In Standard Oil Co. v. United States, ante, p. 1, the words "restraint of trade" as used in § 1 of the Anti-trust Act were properly construed by the resort to reason; the doctrine stated in that case was in accord with all previous decisions of this court, despite the contrary view at times erroneously attributed to the expressions in United States v. Trans-Missouri Freight Association, 166 U. S. 290, and United States v. Joint Traffic Association, 171 U. S. 505.

The Anti-trust Act must have a reasonable construction as there can scarcely be any agreement or contract among business men that does not directly or indirectly affect and possibly restrain commerce. United States v. Joint Traffic Association, 171 U. S. 505, 568. The words "restraint of trade" at common law, and in the law of this' country at the time of the adoption of the Anti-trust Act, only embraced acts, contracts, agreements or combinations which operated to the prejudice of the public interests by unduly restricting competition or by unduly obstructing due course of trade, and Congress intended that those words as used in that act should have a like significance; and the ruling in Standard Oil Co. v. United States, ante, p. 1, to this effect is reexpressed and reaffirmed.

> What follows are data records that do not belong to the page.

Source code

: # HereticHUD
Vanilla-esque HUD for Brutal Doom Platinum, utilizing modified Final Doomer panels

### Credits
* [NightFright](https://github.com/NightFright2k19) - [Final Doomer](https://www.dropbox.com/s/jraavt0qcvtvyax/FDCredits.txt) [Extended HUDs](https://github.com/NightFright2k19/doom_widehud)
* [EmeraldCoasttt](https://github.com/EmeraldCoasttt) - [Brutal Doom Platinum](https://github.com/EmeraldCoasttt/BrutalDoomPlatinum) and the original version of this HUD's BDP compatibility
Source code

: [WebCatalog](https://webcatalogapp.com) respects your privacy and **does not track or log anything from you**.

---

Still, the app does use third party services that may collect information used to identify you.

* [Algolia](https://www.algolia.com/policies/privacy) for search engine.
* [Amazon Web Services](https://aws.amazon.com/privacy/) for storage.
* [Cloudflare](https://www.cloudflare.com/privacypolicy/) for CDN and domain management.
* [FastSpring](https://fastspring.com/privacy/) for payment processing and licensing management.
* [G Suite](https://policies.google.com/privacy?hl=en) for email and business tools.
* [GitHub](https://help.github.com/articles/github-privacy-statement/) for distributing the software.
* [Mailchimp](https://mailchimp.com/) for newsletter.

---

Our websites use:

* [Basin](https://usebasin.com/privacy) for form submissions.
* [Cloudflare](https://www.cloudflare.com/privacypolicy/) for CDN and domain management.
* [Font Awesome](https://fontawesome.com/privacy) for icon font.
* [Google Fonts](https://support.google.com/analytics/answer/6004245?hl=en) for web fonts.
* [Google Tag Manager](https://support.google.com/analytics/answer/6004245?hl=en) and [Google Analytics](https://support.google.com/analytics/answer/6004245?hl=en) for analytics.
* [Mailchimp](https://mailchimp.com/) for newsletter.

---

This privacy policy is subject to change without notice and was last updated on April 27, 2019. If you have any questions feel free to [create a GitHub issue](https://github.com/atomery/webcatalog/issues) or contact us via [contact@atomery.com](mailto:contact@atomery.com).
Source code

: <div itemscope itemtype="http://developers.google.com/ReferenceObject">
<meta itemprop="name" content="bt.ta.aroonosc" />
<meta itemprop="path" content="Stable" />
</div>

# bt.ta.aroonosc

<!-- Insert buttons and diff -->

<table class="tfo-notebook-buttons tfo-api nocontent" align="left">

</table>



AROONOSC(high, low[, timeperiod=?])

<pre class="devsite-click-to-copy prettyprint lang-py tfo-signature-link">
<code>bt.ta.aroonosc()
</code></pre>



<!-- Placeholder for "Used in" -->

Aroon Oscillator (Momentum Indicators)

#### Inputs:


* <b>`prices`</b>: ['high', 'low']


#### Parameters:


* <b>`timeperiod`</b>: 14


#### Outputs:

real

The public policy manifested by the Anti-trust Act is expressed in such general language that it embraces every conceivable act which can possibly come within the spirit of its prohibitions, and that policy cannot be frustrated by resort to disguise or subterfuge of any kind.

The record in this case discloses a combination on the part of the de fendants with the purpose of acquiring dominion and control of interstate commerce in tobacco by methods and manners clearly within the prohibition of the Anti-trust Act; and the subjectmatters of the combination and the combination itself are not excluded from the scope of the act as being matters of intrastate commerce and subject to state control.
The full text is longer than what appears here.